Multi-Tenant Architecture: Isolating Healthcare Data at Scale

The Multi-Tenancy Challenge

Imagine you're running a SaaS application. Now imagine that application handles the most sensitive data possible: medical records. Now imagine that a single bug could expose Patient A's cancer diagnosis to Hospital B.

That's the stakes we're playing with in a multi-tenant healthcare system.

Most SaaS apps solve multi-tenancy at the application layer—same database, different tenant_id columns. That works for Slack or Notion. It doesn't work for healthcare.

Here's why:

Regulatory compliance: HIPAA requires strong data isolation
Different schemas: Hospital A stores patient names as patient_name, Hospital B uses full_name
Legacy systems: Each tenant runs their own ancient MySQL database on-premise
Zero trust: One tenant's data must be physically impossible to access from another tenant's queries

The Architecture: Database-Level Isolation

Instead of logical isolation (same DB, different rows), I went with physical isolation—each tenant gets their own database connection to their own database.

// Each tenant has their own encrypted database URL
pub struct TenantDatabaseConfig {
    pub id: i32,
    pub client_id: String,
    pub database_url: String,  // Encrypted
    pub database_type: DatabaseType,
}

The Connection Pool Dance

Here's the tricky part: you can't create a new database connection for every request. Connections are expensive (100ms+ handshake). But you also can't keep 1000 connection pools open if you have 1000 tenants.

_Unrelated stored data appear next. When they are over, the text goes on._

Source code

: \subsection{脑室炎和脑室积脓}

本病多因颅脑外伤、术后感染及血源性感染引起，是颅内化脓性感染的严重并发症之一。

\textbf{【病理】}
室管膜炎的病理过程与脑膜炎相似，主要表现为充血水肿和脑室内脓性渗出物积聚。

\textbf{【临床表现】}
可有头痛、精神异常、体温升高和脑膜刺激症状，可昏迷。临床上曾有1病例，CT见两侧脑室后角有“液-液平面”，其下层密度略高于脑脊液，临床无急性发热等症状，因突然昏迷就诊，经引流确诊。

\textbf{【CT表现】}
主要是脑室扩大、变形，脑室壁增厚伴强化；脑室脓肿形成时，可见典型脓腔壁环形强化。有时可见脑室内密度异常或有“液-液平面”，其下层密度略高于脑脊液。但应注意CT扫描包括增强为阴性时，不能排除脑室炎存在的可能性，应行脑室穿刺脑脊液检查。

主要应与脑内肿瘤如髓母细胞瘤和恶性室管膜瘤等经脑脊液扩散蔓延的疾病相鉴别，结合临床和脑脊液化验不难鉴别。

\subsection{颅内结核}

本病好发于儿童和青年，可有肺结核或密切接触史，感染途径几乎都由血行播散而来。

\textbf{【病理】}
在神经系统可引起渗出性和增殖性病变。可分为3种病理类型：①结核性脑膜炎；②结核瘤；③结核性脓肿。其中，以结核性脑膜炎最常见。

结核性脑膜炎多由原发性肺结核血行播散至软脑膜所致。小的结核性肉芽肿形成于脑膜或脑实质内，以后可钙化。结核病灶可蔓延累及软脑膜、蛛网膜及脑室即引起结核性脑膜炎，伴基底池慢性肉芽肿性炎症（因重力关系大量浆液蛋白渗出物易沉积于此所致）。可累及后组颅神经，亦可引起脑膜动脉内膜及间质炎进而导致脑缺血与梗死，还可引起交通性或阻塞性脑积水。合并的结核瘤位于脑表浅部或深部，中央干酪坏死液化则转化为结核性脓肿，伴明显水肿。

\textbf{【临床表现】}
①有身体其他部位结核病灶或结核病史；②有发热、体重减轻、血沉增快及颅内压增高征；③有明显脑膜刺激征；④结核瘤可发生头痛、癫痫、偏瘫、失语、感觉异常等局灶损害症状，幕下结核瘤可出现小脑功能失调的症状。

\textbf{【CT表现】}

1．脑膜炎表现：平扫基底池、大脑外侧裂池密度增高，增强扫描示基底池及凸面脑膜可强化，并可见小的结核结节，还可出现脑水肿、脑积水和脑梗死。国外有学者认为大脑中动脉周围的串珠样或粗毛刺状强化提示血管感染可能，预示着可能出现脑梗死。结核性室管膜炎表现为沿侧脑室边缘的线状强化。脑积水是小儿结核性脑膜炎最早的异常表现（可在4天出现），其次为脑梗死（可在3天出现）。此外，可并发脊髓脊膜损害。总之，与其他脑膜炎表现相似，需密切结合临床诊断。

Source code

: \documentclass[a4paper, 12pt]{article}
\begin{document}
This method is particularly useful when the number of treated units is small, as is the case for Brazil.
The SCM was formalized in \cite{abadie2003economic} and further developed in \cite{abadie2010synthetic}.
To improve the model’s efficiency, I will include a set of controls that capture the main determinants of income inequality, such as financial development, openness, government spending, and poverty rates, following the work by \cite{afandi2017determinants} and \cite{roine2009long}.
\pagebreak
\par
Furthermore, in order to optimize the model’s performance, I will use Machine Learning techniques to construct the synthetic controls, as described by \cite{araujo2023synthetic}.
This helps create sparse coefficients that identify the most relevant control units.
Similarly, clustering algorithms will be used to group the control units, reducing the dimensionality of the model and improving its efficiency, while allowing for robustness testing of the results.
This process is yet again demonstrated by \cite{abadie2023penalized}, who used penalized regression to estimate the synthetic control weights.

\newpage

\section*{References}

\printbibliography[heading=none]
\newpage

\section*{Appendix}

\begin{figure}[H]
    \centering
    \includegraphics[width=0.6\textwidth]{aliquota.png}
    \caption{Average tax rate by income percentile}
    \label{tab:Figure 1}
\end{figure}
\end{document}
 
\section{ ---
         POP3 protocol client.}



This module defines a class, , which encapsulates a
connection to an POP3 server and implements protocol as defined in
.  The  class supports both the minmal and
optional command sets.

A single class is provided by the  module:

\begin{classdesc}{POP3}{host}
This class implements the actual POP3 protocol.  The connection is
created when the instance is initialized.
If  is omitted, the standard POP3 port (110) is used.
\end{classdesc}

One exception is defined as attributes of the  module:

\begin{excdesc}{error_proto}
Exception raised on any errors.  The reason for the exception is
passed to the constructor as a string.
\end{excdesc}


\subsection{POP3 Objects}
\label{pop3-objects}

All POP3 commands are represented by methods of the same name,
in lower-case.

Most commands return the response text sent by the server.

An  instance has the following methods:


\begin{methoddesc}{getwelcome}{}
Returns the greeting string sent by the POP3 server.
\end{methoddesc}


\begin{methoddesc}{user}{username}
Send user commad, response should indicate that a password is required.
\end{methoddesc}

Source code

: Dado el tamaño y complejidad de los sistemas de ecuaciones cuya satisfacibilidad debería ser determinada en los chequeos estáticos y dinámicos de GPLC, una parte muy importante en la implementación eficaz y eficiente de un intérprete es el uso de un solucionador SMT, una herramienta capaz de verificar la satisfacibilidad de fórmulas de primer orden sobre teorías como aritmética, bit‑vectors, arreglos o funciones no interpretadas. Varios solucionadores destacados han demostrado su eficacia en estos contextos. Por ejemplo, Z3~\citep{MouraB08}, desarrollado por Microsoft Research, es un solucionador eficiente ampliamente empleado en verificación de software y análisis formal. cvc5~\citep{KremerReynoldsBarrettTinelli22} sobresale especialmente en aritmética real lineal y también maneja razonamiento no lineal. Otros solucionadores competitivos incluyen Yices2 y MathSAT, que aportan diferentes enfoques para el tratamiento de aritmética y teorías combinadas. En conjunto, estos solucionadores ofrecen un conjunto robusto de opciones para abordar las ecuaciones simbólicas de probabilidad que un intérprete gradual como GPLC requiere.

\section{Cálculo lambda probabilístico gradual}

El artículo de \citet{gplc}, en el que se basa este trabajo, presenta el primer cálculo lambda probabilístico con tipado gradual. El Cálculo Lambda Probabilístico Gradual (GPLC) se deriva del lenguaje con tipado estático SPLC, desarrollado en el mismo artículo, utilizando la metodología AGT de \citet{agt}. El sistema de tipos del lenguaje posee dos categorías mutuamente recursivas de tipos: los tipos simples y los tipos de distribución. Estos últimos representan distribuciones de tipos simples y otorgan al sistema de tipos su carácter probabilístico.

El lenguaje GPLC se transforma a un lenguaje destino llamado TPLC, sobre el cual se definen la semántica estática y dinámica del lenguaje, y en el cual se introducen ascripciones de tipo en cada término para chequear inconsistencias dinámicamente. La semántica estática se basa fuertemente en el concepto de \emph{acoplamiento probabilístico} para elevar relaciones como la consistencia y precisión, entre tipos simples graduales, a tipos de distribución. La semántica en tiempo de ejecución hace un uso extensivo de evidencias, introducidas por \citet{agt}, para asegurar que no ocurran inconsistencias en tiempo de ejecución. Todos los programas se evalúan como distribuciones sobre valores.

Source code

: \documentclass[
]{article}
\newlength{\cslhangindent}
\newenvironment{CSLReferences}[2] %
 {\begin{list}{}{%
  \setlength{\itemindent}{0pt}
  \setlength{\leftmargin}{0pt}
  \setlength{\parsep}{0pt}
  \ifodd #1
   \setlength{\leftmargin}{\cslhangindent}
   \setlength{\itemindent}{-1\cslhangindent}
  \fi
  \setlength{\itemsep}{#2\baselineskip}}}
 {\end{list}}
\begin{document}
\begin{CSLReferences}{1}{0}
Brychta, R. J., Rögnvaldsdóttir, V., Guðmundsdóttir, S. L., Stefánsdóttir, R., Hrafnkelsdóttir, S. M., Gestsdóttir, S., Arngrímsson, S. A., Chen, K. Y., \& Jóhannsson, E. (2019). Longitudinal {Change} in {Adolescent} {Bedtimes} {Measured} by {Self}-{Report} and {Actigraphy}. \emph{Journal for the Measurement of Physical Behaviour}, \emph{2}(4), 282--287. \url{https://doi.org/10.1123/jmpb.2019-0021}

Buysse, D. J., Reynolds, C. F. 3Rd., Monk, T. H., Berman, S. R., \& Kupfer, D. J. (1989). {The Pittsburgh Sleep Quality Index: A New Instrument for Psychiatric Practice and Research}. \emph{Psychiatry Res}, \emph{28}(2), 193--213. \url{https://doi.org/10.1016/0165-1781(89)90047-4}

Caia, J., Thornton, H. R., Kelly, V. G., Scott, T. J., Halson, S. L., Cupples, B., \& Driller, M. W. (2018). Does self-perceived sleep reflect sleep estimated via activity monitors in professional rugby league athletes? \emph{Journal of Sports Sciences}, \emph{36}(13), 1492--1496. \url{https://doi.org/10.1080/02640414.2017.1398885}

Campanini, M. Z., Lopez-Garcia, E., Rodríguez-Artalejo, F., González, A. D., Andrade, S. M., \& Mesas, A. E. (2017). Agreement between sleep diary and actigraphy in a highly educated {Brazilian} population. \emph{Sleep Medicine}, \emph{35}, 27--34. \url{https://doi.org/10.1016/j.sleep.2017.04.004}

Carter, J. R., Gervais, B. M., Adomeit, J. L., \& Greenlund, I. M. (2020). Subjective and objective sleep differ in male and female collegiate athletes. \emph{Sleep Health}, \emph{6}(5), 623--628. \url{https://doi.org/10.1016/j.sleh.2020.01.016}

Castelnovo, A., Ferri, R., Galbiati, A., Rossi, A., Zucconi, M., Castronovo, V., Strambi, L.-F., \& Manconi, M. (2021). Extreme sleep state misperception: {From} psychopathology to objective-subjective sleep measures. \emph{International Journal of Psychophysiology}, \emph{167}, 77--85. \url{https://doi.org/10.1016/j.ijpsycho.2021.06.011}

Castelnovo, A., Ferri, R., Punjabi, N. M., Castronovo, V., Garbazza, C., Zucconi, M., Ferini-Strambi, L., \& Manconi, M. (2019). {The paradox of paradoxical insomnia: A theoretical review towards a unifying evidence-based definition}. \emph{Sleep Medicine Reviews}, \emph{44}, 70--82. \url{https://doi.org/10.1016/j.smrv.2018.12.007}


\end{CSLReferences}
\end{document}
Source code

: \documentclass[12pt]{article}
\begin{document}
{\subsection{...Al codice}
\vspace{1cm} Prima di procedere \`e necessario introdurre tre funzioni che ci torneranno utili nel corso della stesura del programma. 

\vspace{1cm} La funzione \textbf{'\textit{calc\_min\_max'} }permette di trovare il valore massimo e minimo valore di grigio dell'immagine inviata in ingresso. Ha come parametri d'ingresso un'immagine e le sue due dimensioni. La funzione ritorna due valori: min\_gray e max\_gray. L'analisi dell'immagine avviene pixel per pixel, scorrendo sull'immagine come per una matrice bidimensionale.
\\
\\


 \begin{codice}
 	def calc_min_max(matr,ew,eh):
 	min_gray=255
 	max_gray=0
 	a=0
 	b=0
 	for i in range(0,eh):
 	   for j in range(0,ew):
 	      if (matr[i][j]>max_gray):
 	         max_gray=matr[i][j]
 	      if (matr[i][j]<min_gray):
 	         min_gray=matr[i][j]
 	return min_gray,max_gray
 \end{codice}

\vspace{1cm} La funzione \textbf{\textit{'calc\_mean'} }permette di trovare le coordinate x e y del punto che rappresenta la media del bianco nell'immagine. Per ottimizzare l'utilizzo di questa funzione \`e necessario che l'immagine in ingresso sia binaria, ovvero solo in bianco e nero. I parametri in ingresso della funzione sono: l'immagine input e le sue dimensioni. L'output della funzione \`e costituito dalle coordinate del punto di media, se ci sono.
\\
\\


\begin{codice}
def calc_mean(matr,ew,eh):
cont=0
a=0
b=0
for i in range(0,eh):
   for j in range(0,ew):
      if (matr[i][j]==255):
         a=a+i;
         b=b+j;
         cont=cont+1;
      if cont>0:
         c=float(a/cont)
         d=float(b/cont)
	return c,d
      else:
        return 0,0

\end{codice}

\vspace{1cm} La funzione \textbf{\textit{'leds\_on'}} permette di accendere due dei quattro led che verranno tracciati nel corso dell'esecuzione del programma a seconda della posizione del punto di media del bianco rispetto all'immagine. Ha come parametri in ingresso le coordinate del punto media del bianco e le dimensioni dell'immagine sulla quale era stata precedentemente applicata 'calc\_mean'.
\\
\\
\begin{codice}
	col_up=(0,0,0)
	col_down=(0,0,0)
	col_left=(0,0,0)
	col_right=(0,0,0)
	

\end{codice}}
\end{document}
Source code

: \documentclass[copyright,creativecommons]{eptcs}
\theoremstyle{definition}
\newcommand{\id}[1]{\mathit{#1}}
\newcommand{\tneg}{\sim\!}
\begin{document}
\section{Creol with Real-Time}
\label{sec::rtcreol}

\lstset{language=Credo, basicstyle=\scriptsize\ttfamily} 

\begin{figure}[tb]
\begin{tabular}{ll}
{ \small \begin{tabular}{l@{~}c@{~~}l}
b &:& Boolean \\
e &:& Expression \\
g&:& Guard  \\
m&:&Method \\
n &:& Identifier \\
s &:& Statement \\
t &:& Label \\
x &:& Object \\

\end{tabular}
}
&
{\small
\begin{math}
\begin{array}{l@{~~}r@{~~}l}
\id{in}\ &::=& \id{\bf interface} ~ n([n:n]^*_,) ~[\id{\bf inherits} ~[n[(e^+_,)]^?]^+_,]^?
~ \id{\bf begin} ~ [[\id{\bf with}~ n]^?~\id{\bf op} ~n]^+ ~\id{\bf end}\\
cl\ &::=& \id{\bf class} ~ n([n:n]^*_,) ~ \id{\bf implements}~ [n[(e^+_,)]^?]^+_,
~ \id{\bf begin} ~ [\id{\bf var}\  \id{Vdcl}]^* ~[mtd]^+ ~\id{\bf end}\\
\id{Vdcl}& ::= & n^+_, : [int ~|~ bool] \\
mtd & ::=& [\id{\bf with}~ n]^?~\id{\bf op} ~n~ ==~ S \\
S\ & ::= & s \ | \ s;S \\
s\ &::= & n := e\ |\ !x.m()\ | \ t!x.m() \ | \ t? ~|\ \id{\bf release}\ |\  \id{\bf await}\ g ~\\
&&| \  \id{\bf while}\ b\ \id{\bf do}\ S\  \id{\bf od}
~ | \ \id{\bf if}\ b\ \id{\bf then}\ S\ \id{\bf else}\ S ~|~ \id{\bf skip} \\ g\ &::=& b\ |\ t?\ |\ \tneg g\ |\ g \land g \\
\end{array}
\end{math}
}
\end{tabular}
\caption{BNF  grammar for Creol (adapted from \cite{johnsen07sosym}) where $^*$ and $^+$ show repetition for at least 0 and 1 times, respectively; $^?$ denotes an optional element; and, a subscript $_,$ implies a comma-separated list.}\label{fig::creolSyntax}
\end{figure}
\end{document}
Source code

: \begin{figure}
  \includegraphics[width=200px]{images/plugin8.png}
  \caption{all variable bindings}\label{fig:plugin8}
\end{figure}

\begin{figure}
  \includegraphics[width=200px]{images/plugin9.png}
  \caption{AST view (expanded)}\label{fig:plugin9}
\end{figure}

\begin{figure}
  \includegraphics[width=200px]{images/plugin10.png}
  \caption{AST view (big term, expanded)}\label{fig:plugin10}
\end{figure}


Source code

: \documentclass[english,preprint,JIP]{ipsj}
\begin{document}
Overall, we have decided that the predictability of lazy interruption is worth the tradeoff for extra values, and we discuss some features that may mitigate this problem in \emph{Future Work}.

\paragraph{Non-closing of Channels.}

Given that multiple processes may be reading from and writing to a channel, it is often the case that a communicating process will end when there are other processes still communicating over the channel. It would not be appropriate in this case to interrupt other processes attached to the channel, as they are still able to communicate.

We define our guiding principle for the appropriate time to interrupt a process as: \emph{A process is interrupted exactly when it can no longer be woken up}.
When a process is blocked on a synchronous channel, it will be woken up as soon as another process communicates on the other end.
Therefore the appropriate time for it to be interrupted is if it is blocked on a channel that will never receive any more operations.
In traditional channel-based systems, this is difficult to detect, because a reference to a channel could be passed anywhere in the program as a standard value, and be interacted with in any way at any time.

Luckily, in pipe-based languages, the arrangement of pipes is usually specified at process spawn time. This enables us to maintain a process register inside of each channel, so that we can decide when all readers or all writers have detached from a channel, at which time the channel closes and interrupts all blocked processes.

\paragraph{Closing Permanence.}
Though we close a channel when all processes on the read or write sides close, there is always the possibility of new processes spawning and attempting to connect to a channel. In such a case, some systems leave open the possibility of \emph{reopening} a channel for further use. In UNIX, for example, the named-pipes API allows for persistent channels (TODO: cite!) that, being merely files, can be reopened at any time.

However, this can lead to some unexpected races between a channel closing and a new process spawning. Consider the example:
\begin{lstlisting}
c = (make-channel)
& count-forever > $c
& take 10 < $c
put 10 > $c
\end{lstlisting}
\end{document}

I built a TenantPoolManager that:

Lazily creates connection pools (only when needed)
Caches them in memory for fast access
Evicts idle pools after 30 minutes of inactivity
Validates connections before returning them

pub struct TenantPoolManager {
    pools: Arc<Mutex<HashMap<String, DatabasePool>>>,
    encryption_key: Vec<u8>,
}

impl TenantPoolManager {
    pub async fn get_pool(&self, client_id: &str) -> Result<DatabasePool> {
        // Check cache first
        {
            let pools = self.pools.lock().unwrap();
            if let Some(pool) = pools.get(client_id) {
                return Ok(pool.clone());
            }
        }

        // Not cached - fetch config, decrypt URL, create pool
        let config = self.fetch_tenant_config(client_id).await?;
        let decrypted_url = self.decrypt_database_url(&config.database_url)?;
        let pool = self.create_pool(&decrypted_url).await?;

        // Cache it
        let mut pools = self.pools.lock().unwrap();
        pools.insert(client_id.to_string(), pool.clone());

        Ok(pool)
    }
}

Encryption

Database URLs contain credentials. Storing them in plaintext would be... unwise.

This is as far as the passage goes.